Source material:
* * * * *
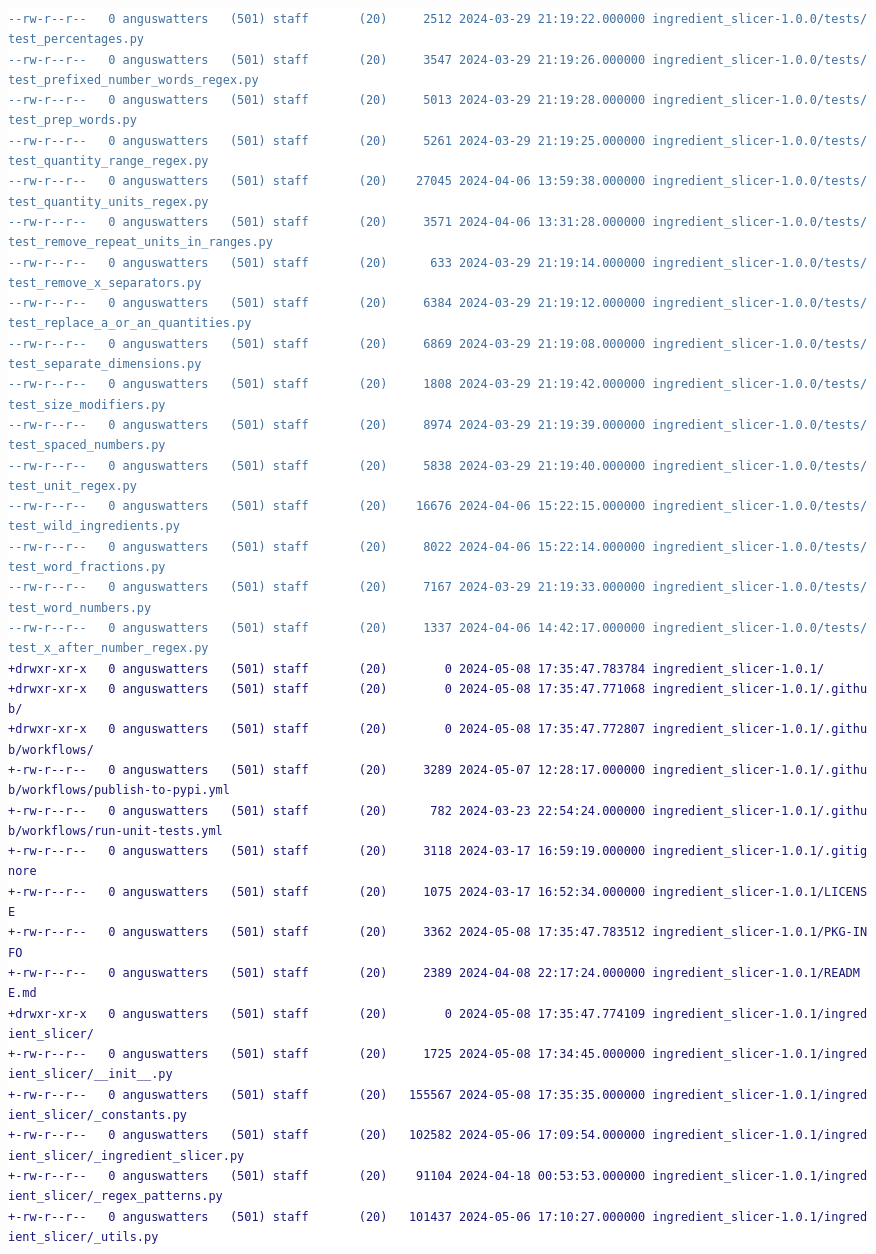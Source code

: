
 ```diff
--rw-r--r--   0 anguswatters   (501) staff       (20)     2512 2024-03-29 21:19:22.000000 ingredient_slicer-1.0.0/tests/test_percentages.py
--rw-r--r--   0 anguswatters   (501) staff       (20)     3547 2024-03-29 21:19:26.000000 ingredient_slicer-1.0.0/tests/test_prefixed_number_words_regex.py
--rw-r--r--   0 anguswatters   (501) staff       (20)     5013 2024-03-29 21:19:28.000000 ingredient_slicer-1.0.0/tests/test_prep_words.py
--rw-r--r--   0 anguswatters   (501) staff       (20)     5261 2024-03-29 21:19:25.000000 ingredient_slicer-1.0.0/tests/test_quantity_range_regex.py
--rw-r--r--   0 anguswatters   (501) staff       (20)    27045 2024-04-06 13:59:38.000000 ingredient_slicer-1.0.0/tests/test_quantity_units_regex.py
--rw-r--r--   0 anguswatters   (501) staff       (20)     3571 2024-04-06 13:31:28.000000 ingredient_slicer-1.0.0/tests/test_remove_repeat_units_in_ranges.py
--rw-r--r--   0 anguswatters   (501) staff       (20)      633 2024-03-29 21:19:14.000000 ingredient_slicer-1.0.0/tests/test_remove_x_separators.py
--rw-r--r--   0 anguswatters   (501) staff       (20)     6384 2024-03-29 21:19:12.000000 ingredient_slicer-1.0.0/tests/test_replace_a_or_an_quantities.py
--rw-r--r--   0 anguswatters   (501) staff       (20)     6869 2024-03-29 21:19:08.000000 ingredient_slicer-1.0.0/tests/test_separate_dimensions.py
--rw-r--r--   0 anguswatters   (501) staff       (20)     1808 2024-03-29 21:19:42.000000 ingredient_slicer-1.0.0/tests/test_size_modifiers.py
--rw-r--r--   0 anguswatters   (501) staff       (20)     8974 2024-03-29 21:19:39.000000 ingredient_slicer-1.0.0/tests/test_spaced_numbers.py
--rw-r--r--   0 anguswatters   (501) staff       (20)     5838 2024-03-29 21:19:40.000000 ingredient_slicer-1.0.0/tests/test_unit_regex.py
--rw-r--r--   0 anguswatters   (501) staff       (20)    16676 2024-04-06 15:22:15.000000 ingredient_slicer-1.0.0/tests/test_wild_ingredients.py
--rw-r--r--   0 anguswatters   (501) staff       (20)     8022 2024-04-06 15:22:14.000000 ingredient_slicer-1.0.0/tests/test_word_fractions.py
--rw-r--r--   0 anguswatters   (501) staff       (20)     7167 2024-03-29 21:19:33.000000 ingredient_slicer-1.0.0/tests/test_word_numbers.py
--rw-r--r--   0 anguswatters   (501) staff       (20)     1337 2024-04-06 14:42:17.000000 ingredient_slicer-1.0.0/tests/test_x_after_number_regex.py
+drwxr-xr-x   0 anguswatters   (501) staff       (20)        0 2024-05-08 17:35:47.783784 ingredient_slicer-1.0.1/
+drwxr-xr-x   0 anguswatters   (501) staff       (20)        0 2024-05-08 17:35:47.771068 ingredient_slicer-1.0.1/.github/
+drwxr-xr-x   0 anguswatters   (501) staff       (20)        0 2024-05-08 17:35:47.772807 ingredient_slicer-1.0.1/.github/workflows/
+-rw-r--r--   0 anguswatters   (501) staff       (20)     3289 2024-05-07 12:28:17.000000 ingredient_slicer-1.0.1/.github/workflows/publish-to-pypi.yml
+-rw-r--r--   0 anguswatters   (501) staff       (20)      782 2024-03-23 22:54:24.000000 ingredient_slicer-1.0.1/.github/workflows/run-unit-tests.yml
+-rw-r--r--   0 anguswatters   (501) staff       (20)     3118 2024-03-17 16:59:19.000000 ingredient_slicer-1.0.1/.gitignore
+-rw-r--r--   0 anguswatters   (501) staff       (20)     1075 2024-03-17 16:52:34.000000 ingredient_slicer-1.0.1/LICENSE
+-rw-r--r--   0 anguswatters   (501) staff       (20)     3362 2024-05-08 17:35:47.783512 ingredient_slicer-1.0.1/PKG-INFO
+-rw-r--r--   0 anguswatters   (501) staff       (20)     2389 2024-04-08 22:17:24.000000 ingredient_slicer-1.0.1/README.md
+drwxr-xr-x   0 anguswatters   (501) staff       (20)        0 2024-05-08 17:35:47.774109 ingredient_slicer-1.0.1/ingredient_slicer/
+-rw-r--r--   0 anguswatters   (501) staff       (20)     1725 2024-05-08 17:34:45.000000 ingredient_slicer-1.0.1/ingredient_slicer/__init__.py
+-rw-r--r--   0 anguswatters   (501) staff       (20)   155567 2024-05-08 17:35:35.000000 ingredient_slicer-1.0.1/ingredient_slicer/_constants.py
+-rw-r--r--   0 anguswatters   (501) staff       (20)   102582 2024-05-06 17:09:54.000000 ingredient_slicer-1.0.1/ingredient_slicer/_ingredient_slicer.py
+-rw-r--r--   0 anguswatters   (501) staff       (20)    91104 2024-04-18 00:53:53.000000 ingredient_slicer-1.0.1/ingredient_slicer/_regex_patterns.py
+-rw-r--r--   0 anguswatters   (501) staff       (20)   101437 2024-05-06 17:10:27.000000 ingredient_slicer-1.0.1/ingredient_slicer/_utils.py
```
* * * * *
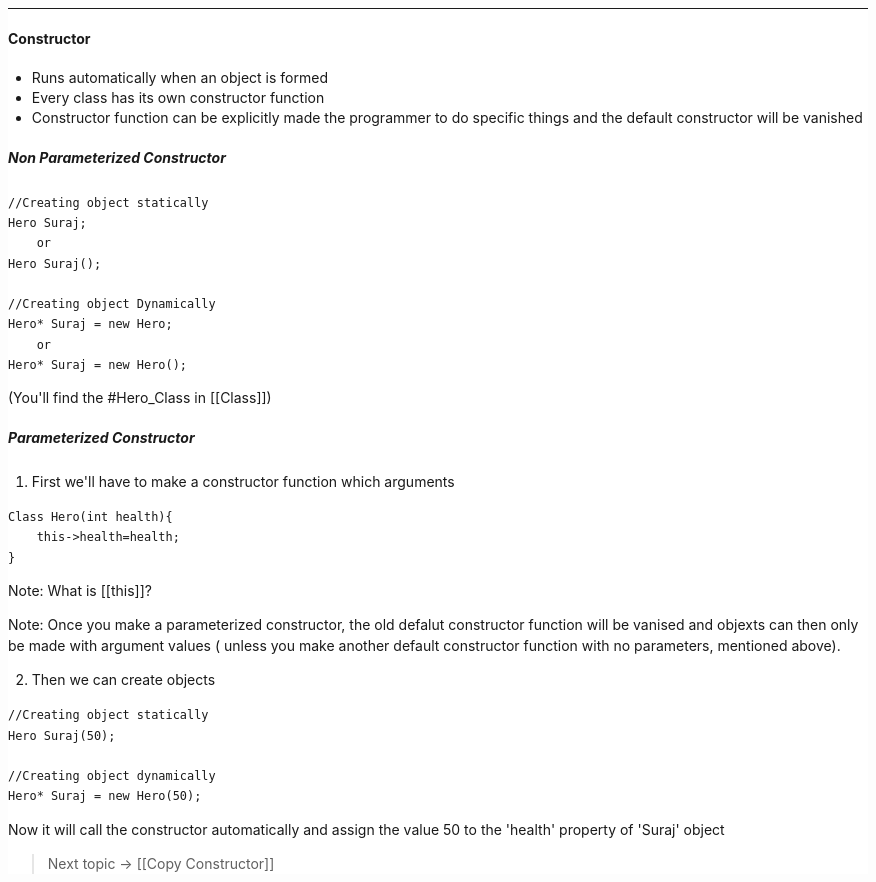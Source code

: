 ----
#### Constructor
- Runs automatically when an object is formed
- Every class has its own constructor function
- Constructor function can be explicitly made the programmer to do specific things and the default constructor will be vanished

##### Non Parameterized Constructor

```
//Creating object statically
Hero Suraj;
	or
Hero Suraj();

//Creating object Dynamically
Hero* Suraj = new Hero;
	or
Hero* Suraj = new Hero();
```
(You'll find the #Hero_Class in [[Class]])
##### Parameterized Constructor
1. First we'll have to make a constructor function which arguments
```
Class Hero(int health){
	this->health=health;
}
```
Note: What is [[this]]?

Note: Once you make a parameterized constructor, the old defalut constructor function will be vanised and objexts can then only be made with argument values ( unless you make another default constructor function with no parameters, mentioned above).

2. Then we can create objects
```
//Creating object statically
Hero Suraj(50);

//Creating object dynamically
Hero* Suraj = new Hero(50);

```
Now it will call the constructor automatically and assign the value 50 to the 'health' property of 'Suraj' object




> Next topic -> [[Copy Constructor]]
* * * * *
Work to complete:
Starting at the line with "- Every class" and ending at the line with "##### Parameterized Constructor", print each line of the listing above exactly, with no other lines.

Response area:
- Every class has its own constructor function
- Constructor function can be explicitly made the programmer to do specific things and the default constructor will be vanished

##### Non Parameterized Constructor

```
//Creating object statically
Hero Suraj;
	or
Hero Suraj();

//Creating object Dynamically
Hero* Suraj = new Hero;
	or
Hero* Suraj = new Hero();
```
(You'll find the #Hero_Class in [[Class]])
##### Parameterized Constructor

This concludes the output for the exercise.